(Collected data)
——
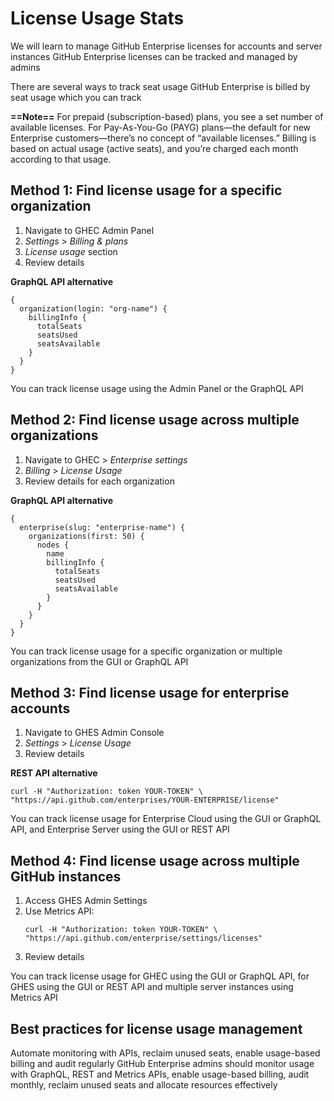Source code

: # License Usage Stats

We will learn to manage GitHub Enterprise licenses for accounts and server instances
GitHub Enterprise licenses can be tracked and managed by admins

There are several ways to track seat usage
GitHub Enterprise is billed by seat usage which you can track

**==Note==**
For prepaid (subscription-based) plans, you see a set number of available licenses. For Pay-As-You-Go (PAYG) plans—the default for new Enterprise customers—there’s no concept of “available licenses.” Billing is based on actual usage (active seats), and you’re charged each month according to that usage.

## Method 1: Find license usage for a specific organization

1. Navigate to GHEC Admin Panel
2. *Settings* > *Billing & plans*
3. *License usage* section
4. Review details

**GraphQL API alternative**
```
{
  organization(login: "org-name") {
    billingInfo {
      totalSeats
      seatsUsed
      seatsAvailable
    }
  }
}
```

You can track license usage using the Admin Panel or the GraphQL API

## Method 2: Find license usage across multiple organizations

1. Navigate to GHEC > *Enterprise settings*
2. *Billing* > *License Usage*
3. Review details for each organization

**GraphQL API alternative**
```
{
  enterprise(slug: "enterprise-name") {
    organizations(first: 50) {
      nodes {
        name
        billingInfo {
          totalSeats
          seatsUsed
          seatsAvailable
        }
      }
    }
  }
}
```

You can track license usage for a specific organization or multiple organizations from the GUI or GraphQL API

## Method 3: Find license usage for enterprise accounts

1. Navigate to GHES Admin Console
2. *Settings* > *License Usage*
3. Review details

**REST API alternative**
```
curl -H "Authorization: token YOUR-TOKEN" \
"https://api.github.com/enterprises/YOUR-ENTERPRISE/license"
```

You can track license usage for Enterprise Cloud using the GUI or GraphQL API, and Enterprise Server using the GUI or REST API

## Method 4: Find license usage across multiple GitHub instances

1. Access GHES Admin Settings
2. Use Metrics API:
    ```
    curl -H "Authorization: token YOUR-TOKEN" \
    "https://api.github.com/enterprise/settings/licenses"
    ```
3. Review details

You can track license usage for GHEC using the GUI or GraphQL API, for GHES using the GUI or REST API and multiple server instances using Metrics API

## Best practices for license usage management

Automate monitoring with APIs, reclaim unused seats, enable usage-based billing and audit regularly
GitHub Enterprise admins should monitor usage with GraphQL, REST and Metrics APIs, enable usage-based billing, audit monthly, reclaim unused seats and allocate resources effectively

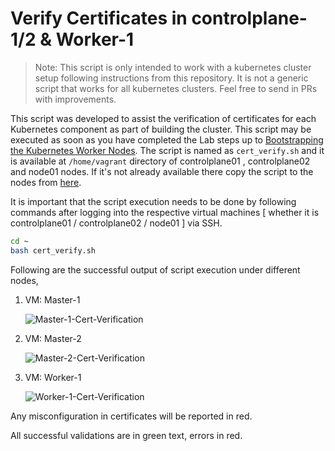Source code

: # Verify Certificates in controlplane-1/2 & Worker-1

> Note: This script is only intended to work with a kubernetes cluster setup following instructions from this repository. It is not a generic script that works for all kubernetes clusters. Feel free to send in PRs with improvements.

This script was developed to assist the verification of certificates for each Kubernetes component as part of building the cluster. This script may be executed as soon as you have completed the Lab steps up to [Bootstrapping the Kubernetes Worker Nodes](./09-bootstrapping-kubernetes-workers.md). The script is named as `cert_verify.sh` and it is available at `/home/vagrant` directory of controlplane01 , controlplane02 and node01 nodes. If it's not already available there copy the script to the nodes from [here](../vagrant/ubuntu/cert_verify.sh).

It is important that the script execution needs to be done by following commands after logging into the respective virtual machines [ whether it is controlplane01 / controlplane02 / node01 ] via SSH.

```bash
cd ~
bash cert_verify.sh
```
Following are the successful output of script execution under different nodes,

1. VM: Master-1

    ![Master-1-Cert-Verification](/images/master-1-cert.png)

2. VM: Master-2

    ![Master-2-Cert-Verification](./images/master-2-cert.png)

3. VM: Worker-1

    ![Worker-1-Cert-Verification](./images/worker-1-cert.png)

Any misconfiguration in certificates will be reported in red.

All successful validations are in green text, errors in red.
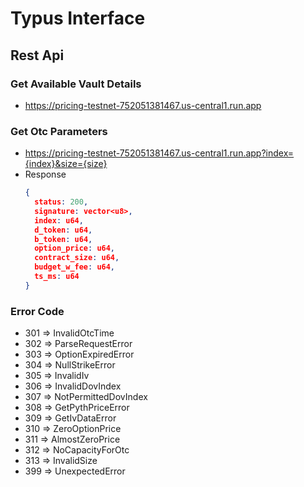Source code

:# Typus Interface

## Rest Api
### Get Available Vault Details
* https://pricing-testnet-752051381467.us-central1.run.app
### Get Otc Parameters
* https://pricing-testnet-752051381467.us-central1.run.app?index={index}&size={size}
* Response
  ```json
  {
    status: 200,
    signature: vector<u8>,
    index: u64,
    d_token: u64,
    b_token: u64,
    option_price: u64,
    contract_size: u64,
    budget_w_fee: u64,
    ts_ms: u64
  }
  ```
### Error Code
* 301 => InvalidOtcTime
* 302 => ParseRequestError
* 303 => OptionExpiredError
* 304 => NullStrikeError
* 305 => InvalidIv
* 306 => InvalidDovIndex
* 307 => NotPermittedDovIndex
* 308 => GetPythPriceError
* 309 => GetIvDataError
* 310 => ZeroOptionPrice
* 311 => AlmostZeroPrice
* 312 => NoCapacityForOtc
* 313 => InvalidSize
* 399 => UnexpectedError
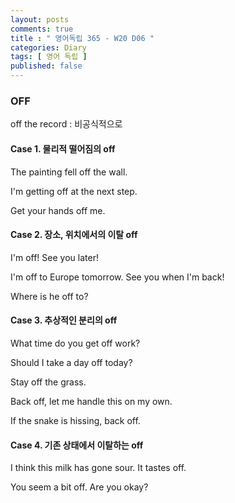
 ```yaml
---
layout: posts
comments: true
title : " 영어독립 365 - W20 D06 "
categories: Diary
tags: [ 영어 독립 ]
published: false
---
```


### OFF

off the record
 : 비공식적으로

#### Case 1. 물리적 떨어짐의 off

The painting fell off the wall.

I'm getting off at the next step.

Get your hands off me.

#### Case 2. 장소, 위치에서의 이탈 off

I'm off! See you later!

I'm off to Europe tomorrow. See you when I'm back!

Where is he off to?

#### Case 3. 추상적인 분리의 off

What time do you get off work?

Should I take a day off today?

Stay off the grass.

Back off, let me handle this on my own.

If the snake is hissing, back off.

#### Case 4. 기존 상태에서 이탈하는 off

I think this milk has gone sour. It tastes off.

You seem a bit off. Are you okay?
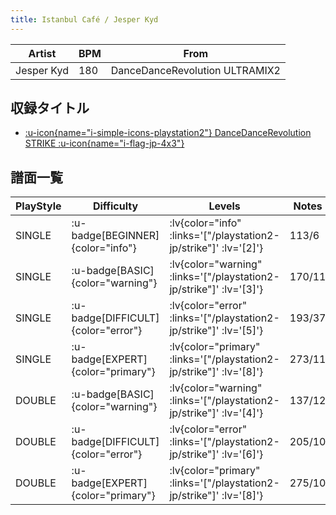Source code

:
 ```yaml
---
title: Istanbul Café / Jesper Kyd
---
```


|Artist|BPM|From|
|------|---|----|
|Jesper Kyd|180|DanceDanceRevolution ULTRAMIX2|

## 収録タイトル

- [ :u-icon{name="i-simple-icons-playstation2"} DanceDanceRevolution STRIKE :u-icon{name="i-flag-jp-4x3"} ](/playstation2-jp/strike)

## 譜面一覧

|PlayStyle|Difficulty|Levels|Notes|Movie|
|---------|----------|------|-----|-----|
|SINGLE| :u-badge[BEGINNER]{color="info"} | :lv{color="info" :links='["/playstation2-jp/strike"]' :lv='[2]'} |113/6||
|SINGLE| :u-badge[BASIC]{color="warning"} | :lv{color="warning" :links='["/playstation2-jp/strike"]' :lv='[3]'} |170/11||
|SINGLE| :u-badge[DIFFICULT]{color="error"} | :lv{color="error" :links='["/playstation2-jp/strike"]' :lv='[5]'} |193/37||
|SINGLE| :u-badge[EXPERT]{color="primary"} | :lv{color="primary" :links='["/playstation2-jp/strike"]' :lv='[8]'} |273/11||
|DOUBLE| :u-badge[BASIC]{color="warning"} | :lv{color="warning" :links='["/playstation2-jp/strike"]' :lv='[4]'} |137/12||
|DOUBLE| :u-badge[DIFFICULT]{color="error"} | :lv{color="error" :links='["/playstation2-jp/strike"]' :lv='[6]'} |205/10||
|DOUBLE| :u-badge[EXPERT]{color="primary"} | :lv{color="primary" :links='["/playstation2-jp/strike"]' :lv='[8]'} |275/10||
——
--- EXERCISE ---
Look above for the line with "Automate monitoring with", then print it and each line after it down to and including the line with "PRs with improvements.". Leave out the pictures and keep the wording exact.

--- SOLUTION ---
Automate monitoring with APIs, reclaim unused seats, enable usage-based billing and audit regularly
GitHub Enterprise admins should monitor usage with GraphQL, REST and Metrics APIs, enable usage-based billing, audit monthly, reclaim unused seats and allocate resources effectively

Source code

: # Verify Certificates in controlplane-1/2 & Worker-1

> Note: This script is only intended to work with a kubernetes cluster setup following instructions from this repository. It is not a generic script that works for all kubernetes clusters. Feel free to send in PRs with improvements.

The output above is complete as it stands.